2. Method for Producing Nonaqueous Composition for External Use on
Skin
[0061] The nonaqueous composition for external use on the skin of
the present invention can be produced by a method comprising the
steps of:
(a) adding a strongly hydrophilic amphiphilic solid active
ingredient to a water phase to obtain a water phase mixture; (b)
adding a surfactant to an oil phase to obtain an oil phase mixture;
(c) mixing the water phase mixture obtained in the step (a) with
the oil phase mixture obtained in the step (b) to obtain a
water-in-oil emulsion; (d) freeze-drying the water-in-oil emulsion
obtained in the step (c) to obtain a strongly hydrophilic
amphiphilic solid active ingredient-surfactant complex; and (e)
dissolving or dispersing the strongly hydrophilic amphiphilic solid
active ingredient-surfactant complex obtained in the step (d) in an
oil.
[0062] In the following, each step will be described.
<Step (a)>
[0063] In the step (a), a strongly hydrophilic amphiphilic solid
active ingredient is added to a water phase to obtain a water phase
mixture.
[0064] Ingredients constituting the water phase are not limited as
long as the strongly hydrophilic amphiphilic solid active
ingredient is dissolved. Water is a main ingredient and, as needed,
a water-soluble organic solvent is preferably contained.
[0065] The water-soluble organic solvent is not particularly
limited and examples thereof preferably include those commonly used
in compositions for external use on the skin. Examples thereof
include lower alcohols (preferably, alcohols having 1 to 5 carbon
atoms) such as ethanol, propanol, and isopropanol; and polyhydric
alcohols such as ethylene glycol, 1,3-butylene glycol, propylene
glycol, dipropylene glycol, isoprene glycol, polyethylene glycol,
polyoxyethylene methylglucoside, glycerin and diglycerin. These
water-soluble organic solvents may be used singly or in
combinations of two or more.
[0066] The strongly hydrophilic amphiphilic solid active ingredient
is as described in the above paragraph "1. Nonaqueous composition
for external use on skin".
[0067] After the addition of a strongly hydrophilic amphiphilic
solid active ingredient to a water phase, it is preferred that the
strongly hydrophilic amphiphilic solid active ingredient be
dissolved in the water phase by stirring or the like, as
needed.
<Step (b)>
[0068] In the step (b), a surfactant is added to an oil phase to
obtain an oil phase mixture.
[0069] Examples of ingredients constituting the oil phase include
oils such as natural oils, hydrocarbon oils, ester oils, higher
alcohols, fatty acids, and silicone oils. Specific examples thereof
can include the same as those used in the oil phase in the above
paragraph "1. Nonaqueous composition for external use on skin". An
oil having volatility is preferably used in consideration of freeze
drying in the step (d).
[0070] The surfactant is as described in the above paragraph "1.
Nonaqueous composition for external use on skin".
[0071] After the addition of a surfactant to an oil phase, it is
preferred that the surfactant be dissolved in the oil phase by
stirring or the like, as needed.
[0072] The mass ratio of the surfactant to be used in the step (b)

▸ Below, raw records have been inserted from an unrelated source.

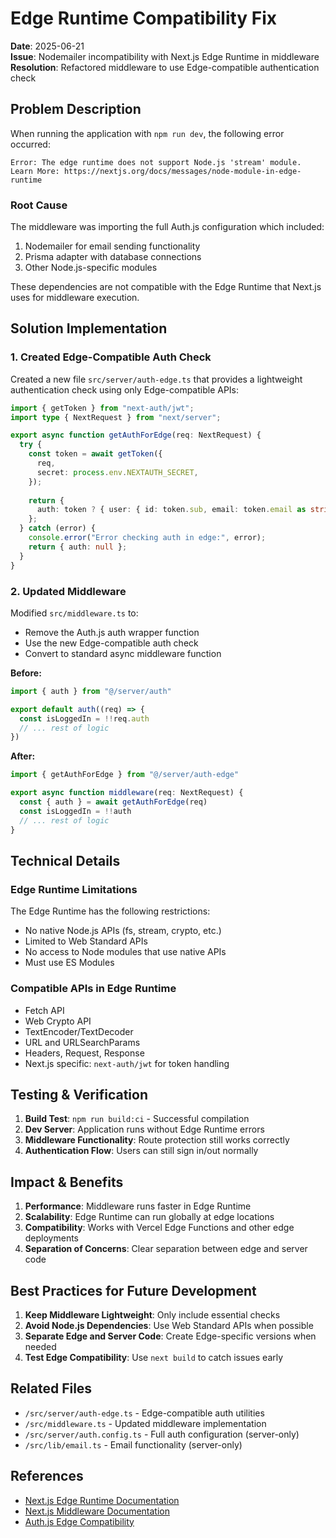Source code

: # Edge Runtime Compatibility Fix

**Date**: 2025-06-21  
**Issue**: Nodemailer incompatibility with Next.js Edge Runtime in middleware  
**Resolution**: Refactored middleware to use Edge-compatible authentication check  

## Problem Description

When running the application with `npm run dev`, the following error occurred:

```
Error: The edge runtime does not support Node.js 'stream' module.
Learn More: https://nextjs.org/docs/messages/node-module-in-edge-runtime
```

### Root Cause

The middleware was importing the full Auth.js configuration which included:
1. Nodemailer for email sending functionality
2. Prisma adapter with database connections
3. Other Node.js-specific modules

These dependencies are not compatible with the Edge Runtime that Next.js uses for middleware execution.

## Solution Implementation

### 1. Created Edge-Compatible Auth Check

Created a new file `src/server/auth-edge.ts` that provides a lightweight authentication check using only Edge-compatible APIs:

```typescript
import { getToken } from "next-auth/jwt";
import type { NextRequest } from "next/server";

export async function getAuthForEdge(req: NextRequest) {
  try {
    const token = await getToken({
      req,
      secret: process.env.NEXTAUTH_SECRET,
    });
    
    return {
      auth: token ? { user: { id: token.sub, email: token.email as string } } : null,
    };
  } catch (error) {
    console.error("Error checking auth in edge:", error);
    return { auth: null };
  }
}
```

### 2. Updated Middleware

Modified `src/middleware.ts` to:
- Remove the Auth.js auth wrapper function
- Use the new Edge-compatible auth check
- Convert to standard async middleware function

**Before:**
```typescript
import { auth } from "@/server/auth"

export default auth((req) => {
  const isLoggedIn = !!req.auth
  // ... rest of logic
})
```

**After:**
```typescript
import { getAuthForEdge } from "@/server/auth-edge"

export async function middleware(req: NextRequest) {
  const { auth } = await getAuthForEdge(req)
  const isLoggedIn = !!auth
  // ... rest of logic
}
```

## Technical Details

### Edge Runtime Limitations

The Edge Runtime has the following restrictions:
- No native Node.js APIs (fs, stream, crypto, etc.)
- Limited to Web Standard APIs
- No access to Node modules that use native APIs
- Must use ES Modules

### Compatible APIs in Edge Runtime

- Fetch API
- Web Crypto API
- TextEncoder/TextDecoder
- URL and URLSearchParams
- Headers, Request, Response
- Next.js specific: `next-auth/jwt` for token handling

## Testing & Verification

1. **Build Test**: `npm run build:ci` - Successful compilation
2. **Dev Server**: Application runs without Edge Runtime errors
3. **Middleware Functionality**: Route protection still works correctly
4. **Authentication Flow**: Users can still sign in/out normally

## Impact & Benefits

1. **Performance**: Middleware runs faster in Edge Runtime
2. **Scalability**: Edge Runtime can run globally at edge locations
3. **Compatibility**: Works with Vercel Edge Functions and other edge deployments
4. **Separation of Concerns**: Clear separation between edge and server code

## Best Practices for Future Development

1. **Keep Middleware Lightweight**: Only include essential checks
2. **Avoid Node.js Dependencies**: Use Web Standard APIs when possible
3. **Separate Edge and Server Code**: Create Edge-specific versions when needed
4. **Test Edge Compatibility**: Use `next build` to catch issues early

## Related Files

- `/src/server/auth-edge.ts` - Edge-compatible auth utilities
- `/src/middleware.ts` - Updated middleware implementation
- `/src/server/auth.config.ts` - Full auth configuration (server-only)
- `/src/lib/email.ts` - Email functionality (server-only)

## References

- [Next.js Edge Runtime Documentation](https://nextjs.org/docs/pages/api-reference/edge)
- [Next.js Middleware Documentation](https://nextjs.org/docs/app/building-your-application/routing/middleware)
- [Auth.js Edge Compatibility](https://authjs.dev/guides/edge-compatibility)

to the strongly hydrophilic amphiphilic solid active ingredient to
be used in the step (a) is preferably 5 to 50 times, more
preferably 25 times or less, and still more preferably 10 times or
less. The strongly hydrophilic amphiphilic solid active
ingredient-surfactant complex can be efficiently produced in the
later step (d) by using the strongly hydrophilic amphiphilic solid
active ingredient and the surfactant in this quantitative
ratio.
[0073] Either of the step (a) or the step (b) may be performed
first, or these steps may be performed at the same time.
<Step (c)>
[0074] In the step (c), the water phase mixture obtained in the
step (a) is mixed with the oil phase mixture obtained in the step
(b) to obtain a water-in-oil emulsion.
[0075] After the mixing of the water phase mixture with the oil
phase mixture, the water-in-oil emulsion can be obtained by
stirring using a homogenizer or the like, as needed.
<Step (d)>
[0076] In the step (d), the water-in-oil emulsion obtained in the
step (c) is freeze-dried to obtain a strongly hydrophilic
amphiphilic solid active ingredient-surfactant complex.

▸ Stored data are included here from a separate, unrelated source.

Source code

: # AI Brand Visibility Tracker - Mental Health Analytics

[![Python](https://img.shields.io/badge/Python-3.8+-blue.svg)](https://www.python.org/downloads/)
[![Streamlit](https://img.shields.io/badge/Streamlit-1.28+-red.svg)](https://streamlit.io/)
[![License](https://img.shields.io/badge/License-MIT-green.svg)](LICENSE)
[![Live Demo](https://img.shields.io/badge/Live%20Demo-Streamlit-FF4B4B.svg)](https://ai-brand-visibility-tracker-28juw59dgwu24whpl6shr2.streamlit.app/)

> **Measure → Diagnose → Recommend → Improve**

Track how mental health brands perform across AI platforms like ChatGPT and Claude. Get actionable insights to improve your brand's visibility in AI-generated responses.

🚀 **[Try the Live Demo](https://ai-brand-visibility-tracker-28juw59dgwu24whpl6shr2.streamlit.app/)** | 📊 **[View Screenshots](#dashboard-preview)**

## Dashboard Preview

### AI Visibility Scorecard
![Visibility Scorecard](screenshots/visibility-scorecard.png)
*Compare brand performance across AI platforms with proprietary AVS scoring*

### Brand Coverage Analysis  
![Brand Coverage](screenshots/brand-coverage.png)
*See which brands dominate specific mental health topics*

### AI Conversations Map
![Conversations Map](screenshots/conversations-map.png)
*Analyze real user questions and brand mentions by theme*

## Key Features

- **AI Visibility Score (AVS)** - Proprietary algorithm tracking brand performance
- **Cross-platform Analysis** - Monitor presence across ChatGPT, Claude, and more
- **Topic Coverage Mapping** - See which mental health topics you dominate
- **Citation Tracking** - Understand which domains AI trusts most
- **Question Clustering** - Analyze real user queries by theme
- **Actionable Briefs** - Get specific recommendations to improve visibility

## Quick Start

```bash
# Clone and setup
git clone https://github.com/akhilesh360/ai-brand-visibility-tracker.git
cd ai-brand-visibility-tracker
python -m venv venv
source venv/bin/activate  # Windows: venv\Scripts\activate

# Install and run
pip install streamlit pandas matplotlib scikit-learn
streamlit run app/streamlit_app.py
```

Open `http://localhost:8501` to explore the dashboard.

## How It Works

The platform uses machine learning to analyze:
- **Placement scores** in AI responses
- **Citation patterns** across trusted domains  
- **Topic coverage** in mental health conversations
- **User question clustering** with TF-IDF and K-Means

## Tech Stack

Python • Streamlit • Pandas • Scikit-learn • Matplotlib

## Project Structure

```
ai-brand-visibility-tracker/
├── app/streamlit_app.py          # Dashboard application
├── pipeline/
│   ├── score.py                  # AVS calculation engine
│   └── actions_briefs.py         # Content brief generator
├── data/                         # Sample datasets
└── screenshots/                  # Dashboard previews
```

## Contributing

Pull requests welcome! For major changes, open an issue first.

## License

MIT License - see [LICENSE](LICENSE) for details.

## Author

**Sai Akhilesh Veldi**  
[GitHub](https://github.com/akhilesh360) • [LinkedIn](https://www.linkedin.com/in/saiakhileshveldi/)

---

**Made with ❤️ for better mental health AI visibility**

[0077] The method for freeze-drying the water-in-oil emulsion is
not particularly limited. For example, the water-in-oil emulsion
can be frozen by dipping in liquid nitrogen and then dried in
vacuum for removal of volatile ingredients to obtain the strongly
hydrophilic amphiphilic solid active ingredient-surfactant complex
as a freeze-dried product.
<Step (e)>
[0078] In the step (e), the strongly hydrophilic amphiphilic solid
active ingredient-surfactant complex obtained in the step (d) is
added to an oil and dissolved or dispersed by stirring or the like,
as needed.
[0079] The oil is as described in the above paragraph "1.

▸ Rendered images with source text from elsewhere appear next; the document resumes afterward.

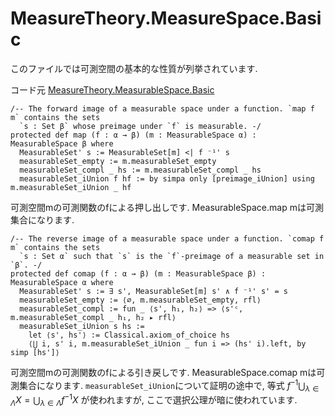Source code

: MeasureTheory.MeasureSpace.Basic
============================================

このファイルでは可測空間の基本的な性質が列挙されています.

コード元
[MeasureTheory.MeasurableSpace.Basic](https://leanprover-community.github.io/mathlib4_docs/Mathlib/MeasureTheory/MeasurableSpace/Basic.html)

``` lean
/-- The forward image of a measurable space under a function. `map f m` contains the sets
  `s : Set β` whose preimage under `f` is measurable. -/
protected def map (f : α → β) (m : MeasurableSpace α) : MeasurableSpace β where
  MeasurableSet' s := MeasurableSet[m] <| f ⁻¹' s
  measurableSet_empty := m.measurableSet_empty
  measurableSet_compl _ hs := m.measurableSet_compl _ hs
  measurableSet_iUnion f hf := by simpa only [preimage_iUnion] using m.measurableSet_iUnion _ hf
```
可測空間mの可測関数のfによる押し出しです. MeasurableSpace.map mは可測集合になります.

``` lean
/-- The reverse image of a measurable space under a function. `comap f m` contains the sets
  `s : Set α` such that `s` is the `f`-preimage of a measurable set in `β`. -/
protected def comap (f : α → β) (m : MeasurableSpace β) : MeasurableSpace α where
  MeasurableSet' s := ∃ s', MeasurableSet[m] s' ∧ f ⁻¹' s' = s
  measurableSet_empty := ⟨∅, m.measurableSet_empty, rfl⟩
  measurableSet_compl := fun _ ⟨s', h₁, h₂⟩ => ⟨s'ᶜ, m.measurableSet_compl _ h₁, h₂ ▸ rfl⟩
  measurableSet_iUnion s hs :=
    let ⟨s', hs'⟩ := Classical.axiom_of_choice hs
    ⟨⋃ i, s' i, m.measurableSet_iUnion _ fun i => (hs' i).left, by simp [hs']⟩
```
可測空間mの可測関数のfによる引き戻しです. MeasurableSpace.comap mは可測集合になります. `measurableSet_iUnion`について証明の途中で, 等式 $f^{-1} \bigcup_{\lambda \in \Lambda} X = \bigcup_{\lambda \in \Lambda} f^{-1} X$ が使われますが, ここで選択公理が暗に使われています.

Nonaqueous composition for external use on skin".
[0080] According to the present invention, the strongly hydrophilic
amphiphilic solid active ingredient-surfactant complex can be
dissolved or dispersed as a particle having a particle size of 2 nm
to 200 nm in an oil phase. The particle size of the strongly
hydrophilic amphiphilic solid active ingredient-surfactant complex
is more preferably 100 nm or smaller, and still more preferably 50
nm or smaller.
[0081] According to the present invention, the strongly hydrophilic
amphiphilic solid active ingredient can be solubilized in an oil
phase by an ordinary stirring operation without using a special
device. Furthermore, the amount of the surfactant used for
solubilizing the strongly hydrophilic amphiphilic solid active
ingredient in an oil phase can be decreased. Therefore, unfavorable
feeling, such as stickiness, caused by use of the surfactant can be
reduced.
[0082] The nonaqueous composition for external use on the skin of
the present invention thus obtained can be preferably used in
fields such as drugs, quasi drugs and cosmetic products. The
nonaqueous composition for external use on the skin of the present
invention can contain a strongly hydrophilic amphiphilic solid
active ingredient in a fine state. Therefore, it is expected that
the permeability into the skin of the strongly hydrophilic
amphiphilic solid active ingredient can be further enhanced by
using the nonaqueous composition for external use on the skin of
the present invention. It is considered that, for example, use of
the nonaqueous composition for external use on the skin of the
present invention as a cosmetic can bring about the effects of the
strongly hydrophilic amphiphilic solid active ingredient to the
utmost extent even if the solid active ingredient is contained in a
small amount.
[0083] The product form of the nonaqueous composition for external
use on the skin of the present invention is arbitrarily selectable.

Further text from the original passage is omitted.